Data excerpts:
·····

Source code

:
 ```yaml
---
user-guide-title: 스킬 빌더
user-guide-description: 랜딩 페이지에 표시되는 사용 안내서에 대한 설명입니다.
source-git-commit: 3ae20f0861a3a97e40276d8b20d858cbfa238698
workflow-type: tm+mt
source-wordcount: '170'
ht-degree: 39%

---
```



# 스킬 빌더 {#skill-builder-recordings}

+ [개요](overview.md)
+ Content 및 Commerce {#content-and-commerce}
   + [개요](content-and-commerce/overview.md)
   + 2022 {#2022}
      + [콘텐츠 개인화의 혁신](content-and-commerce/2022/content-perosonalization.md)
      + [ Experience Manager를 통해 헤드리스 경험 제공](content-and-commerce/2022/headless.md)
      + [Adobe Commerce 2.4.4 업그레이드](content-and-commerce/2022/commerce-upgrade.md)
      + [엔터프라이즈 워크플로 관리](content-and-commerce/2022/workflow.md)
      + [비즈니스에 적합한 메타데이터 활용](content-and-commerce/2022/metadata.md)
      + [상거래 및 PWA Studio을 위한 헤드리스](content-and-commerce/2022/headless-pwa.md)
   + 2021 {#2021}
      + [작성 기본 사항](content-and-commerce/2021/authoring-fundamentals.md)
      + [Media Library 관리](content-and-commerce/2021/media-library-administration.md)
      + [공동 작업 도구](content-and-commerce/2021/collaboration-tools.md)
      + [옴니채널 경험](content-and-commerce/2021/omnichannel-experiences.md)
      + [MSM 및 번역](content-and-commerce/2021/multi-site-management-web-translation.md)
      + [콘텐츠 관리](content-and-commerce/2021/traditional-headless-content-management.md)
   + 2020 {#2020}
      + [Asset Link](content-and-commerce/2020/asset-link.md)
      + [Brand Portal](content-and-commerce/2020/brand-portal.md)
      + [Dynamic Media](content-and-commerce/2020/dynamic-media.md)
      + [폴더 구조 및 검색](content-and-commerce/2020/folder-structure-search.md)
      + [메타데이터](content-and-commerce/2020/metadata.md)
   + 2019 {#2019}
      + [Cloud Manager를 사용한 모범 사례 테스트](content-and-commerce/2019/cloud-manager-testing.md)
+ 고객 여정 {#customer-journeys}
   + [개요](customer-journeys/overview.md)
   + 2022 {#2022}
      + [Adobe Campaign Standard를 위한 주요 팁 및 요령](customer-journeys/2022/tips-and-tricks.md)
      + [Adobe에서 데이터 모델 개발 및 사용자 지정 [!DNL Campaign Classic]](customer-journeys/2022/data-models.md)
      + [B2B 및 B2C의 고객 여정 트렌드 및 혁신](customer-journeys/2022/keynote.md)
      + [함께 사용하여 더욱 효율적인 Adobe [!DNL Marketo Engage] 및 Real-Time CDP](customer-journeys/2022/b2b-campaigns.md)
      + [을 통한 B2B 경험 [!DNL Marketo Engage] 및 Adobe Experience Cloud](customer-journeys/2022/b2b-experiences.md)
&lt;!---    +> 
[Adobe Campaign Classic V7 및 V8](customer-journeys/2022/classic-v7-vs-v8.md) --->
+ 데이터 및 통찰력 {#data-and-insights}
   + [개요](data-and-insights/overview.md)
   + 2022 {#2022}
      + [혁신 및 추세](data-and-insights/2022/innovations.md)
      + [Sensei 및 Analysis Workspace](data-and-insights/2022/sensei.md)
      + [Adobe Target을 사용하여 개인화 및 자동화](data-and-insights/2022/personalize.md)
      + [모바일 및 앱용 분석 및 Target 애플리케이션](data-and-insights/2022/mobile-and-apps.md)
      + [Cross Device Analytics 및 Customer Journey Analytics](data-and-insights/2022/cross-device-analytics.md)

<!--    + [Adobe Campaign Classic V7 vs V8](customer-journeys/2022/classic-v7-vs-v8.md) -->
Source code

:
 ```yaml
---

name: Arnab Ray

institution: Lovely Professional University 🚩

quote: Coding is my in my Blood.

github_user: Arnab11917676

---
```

·····

*About this task*
The answer is a number alone: how many lines of the data contain the string "헤드리스"?

*Answer space*
2